| Brief |
Leave every image out, and print the remaining lines below exactly.
(Beginning of Provided material)
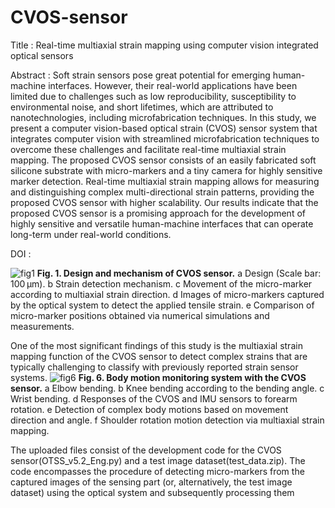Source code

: # CVOS-sensor
Title : Real-time multiaxial strain mapping using computer vision integrated optical sensors

Abstract : 
Soft strain sensors pose great potential for emerging human-machine interfaces. However, their real-world applications have been limited due to challenges such as low reproducibility, susceptibility to environmental noise, and short lifetimes, which are attributed to nanotechnologies, including microfabrication techniques. In this study, we present a computer vision-based optical strain (CVOS) sensor system that integrates computer vision with streamlined microfabrication techniques to overcome these challenges and facilitate real-time multiaxial strain mapping. The proposed CVOS sensor consists of an easily fabricated soft silicone substrate with micro-markers and a tiny camera for highly sensitive marker detection. Real-time multiaxial strain mapping allows for measuring and distinguishing complex multi-directional strain patterns, providing the proposed CVOS sensor with higher scalability. Our results indicate that the proposed CVOS sensor is a promising approach for the development of highly sensitive and versatile human-machine interfaces that can operate long-term under real-world conditions.

DOI : 

![fig1](https://github.com/HongSungUk/CVOS-sensor/assets/26831528/e06c19a4-ac4b-4fba-af2b-2cb0104ef3a5)
**Fig. 1. Design and mechanism of CVOS sensor.** a Design (Scale bar: 100 µm). b Strain detection mechanism. c Movement of the micro-marker according to multiaxial strain direction. d Images of micro-markers captured by the optical system to detect the applied tensile strain. e Comparison of micro-marker positions obtained via numerical simulations and measurements.

One of the most significant findings of this study is the multiaxial strain mapping function of the CVOS sensor to detect complex strains that are typically challenging to classify with previously reported strain sensor systems.
![fig6](https://github.com/HongSungUk/CVOS-sensor/assets/26831528/dc457b36-6127-4404-a500-026fe3be50d3)
**Fig. 6. Body motion monitoring system with the CVOS sensor.** a Elbow bending. b Knee bending according to the bending angle. c Wrist bending. d Responses of the CVOS and IMU sensors to forearm rotation. e Detection of complex body motions based on movement direction and angle. f Shoulder rotation motion detection via multiaxial strain mapping.

The uploaded files consist of the development code for the CVOS sensor(OTSS_v5.2_Eng.py) and a test image dataset(test_data.zip). The code encompasses the procedure of detecting micro-markers from the captured images of the sensing part (or, alternatively, the test image dataset) using the optical system and subsequently processing them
(End of Provided material)
| Answer section |
Source code

: # CVOS-sensor
Title : Real-time multiaxial strain mapping using computer vision integrated optical sensors

Abstract : 
Soft strain sensors pose great potential for emerging human-machine interfaces. However, their real-world applications have been limited due to challenges such as low reproducibility, susceptibility to environmental noise, and short lifetimes, which are attributed to nanotechnologies, including microfabrication techniques. In this study, we present a computer vision-based optical strain (CVOS) sensor system that integrates computer vision with streamlined microfabrication techniques to overcome these challenges and facilitate real-time multiaxial strain mapping. The proposed CVOS sensor consists of an easily fabricated soft silicone substrate with micro-markers and a tiny camera for highly sensitive marker detection. Real-time multiaxial strain mapping allows for measuring and distinguishing complex multi-directional strain patterns, providing the proposed CVOS sensor with higher scalability. Our results indicate that the proposed CVOS sensor is a promising approach for the development of highly sensitive and versatile human-machine interfaces that can operate long-term under real-world conditions.

DOI : 

![fig1](https://github.com/HongSungUk/CVOS-sensor/assets/26831528/e06c19a4-ac4b-4fba-af2b-2cb0104ef3a5)
**Fig. 1. Design and mechanism of CVOS sensor.** a Design (Scale bar: 100 µm). b Strain detection mechanism. c Movement of the micro-marker according to multiaxial strain direction. d Images of micro-markers captured by the optical system to detect the applied tensile strain. e Comparison of micro-marker positions obtained via numerical simulations and measurements.

One of the most significant findings of this study is the multiaxial strain mapping function of the CVOS sensor to detect complex strains that are typically challenging to classify with previously reported strain sensor systems.
![fig6](https://github.com/HongSungUk/CVOS-sensor/assets/26831528/dc457b36-6127-4404-a500-026fe3be50d3)
**Fig. 6. Body motion monitoring system with the CVOS sensor.** a Elbow bending. b Knee bending according to the bending angle. c Wrist bending. d Responses of the CVOS and IMU sensors to forearm rotation. e Detection of complex body motions based on movement direction and angle. f Shoulder rotation motion detection via multiaxial strain mapping.

The uploaded files consist of the development code for the CVOS sensor(OTSS_v5.2_Eng.py) and a test image dataset(test_data.zip). The code encompasses the procedure of detecting micro-markers from the captured images of the sensing part (or, alternatively, the test image dataset) using the optical system and subsequently processing them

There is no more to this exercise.